**Task instructions:** Wherever "Monat" turns up in a line of the entries below, that line counts. Say how many such lines there are, with no other words.

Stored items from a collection
--*--

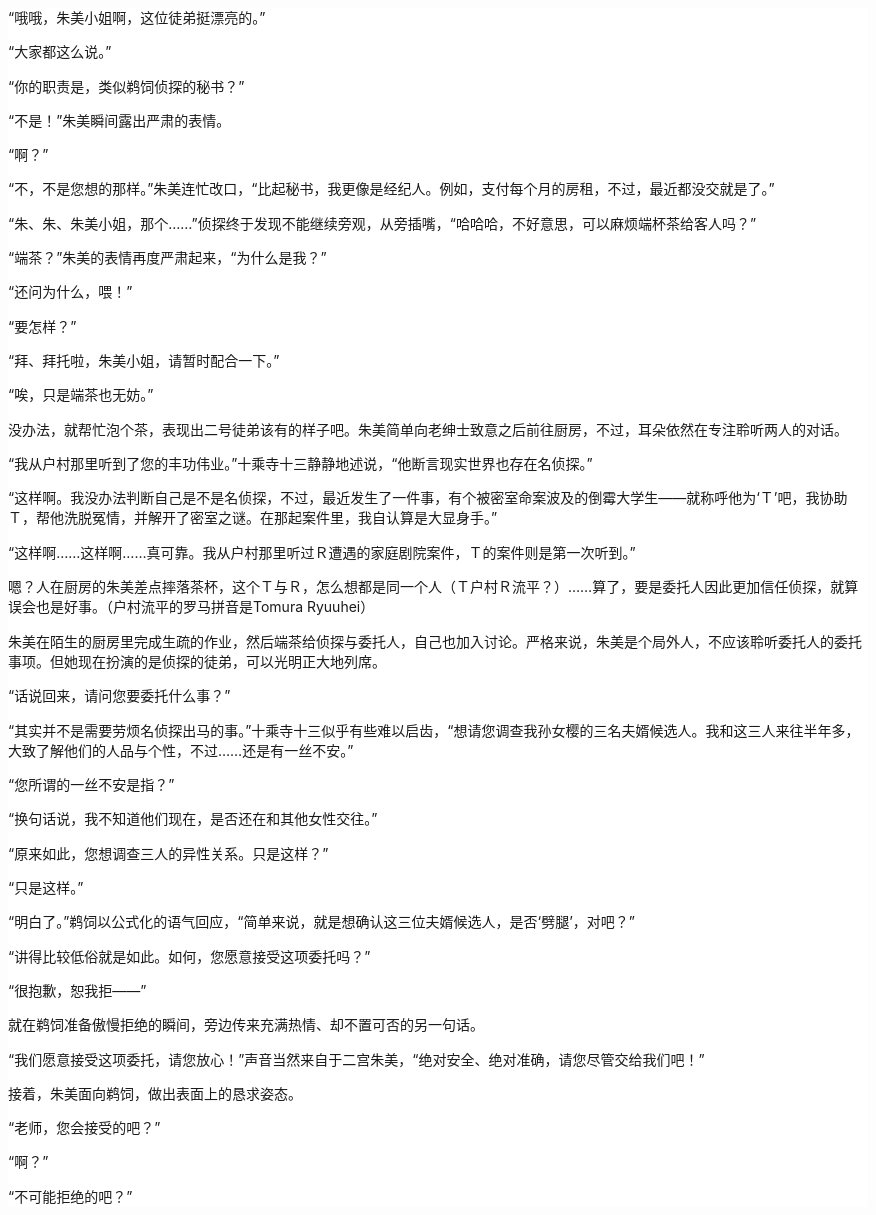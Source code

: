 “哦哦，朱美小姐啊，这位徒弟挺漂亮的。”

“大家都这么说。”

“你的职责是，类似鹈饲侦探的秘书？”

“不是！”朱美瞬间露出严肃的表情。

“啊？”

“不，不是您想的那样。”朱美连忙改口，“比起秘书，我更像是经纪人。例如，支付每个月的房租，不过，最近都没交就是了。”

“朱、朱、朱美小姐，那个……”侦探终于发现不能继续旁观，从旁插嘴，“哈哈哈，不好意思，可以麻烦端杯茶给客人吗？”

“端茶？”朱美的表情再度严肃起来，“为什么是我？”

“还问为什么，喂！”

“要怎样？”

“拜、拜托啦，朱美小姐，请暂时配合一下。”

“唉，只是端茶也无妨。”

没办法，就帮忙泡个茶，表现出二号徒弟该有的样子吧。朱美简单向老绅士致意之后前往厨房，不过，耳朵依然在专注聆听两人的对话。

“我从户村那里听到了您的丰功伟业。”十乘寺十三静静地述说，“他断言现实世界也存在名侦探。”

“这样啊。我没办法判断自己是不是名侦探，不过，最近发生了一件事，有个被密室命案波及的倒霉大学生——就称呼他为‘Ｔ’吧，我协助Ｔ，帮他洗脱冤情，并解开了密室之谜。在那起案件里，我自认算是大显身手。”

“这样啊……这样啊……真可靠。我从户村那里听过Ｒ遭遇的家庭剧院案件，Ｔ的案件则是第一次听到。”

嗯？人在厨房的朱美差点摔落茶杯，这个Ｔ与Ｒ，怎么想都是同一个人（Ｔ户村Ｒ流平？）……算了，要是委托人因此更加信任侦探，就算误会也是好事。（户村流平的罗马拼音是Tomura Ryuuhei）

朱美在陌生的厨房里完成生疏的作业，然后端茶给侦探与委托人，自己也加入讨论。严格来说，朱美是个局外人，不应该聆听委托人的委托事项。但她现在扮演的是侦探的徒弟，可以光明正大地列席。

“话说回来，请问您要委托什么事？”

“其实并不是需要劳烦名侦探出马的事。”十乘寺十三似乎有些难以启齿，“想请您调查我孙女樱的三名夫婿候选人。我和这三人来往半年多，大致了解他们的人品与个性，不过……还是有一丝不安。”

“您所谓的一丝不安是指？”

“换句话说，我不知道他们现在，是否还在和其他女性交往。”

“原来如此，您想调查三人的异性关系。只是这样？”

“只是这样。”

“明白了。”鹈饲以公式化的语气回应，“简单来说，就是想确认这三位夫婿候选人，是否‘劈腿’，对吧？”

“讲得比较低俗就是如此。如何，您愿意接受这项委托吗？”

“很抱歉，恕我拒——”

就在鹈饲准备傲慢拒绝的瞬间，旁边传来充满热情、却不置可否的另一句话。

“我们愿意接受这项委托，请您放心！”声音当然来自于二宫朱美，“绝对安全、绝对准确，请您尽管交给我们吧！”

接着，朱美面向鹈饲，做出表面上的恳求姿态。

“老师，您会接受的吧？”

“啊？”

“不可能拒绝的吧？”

--*--

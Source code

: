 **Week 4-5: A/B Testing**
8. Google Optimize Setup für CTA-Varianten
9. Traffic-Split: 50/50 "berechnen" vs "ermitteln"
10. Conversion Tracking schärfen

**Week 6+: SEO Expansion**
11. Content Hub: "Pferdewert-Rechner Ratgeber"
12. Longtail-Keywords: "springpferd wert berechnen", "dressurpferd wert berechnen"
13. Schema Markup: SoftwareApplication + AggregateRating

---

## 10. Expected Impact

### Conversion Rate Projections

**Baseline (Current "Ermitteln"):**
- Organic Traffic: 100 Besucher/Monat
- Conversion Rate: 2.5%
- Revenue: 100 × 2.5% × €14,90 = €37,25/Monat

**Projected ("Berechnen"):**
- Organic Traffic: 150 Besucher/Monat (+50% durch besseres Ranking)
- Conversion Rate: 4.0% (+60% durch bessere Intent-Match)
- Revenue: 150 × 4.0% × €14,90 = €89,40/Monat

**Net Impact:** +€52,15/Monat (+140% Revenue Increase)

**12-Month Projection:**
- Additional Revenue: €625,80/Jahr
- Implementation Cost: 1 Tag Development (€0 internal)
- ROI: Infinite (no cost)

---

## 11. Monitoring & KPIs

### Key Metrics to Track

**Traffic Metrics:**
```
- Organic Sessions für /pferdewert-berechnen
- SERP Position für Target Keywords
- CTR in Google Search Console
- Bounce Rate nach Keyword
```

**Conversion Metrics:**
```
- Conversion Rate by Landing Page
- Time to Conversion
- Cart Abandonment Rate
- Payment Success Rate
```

--*--

**Answer to the exercise:** 5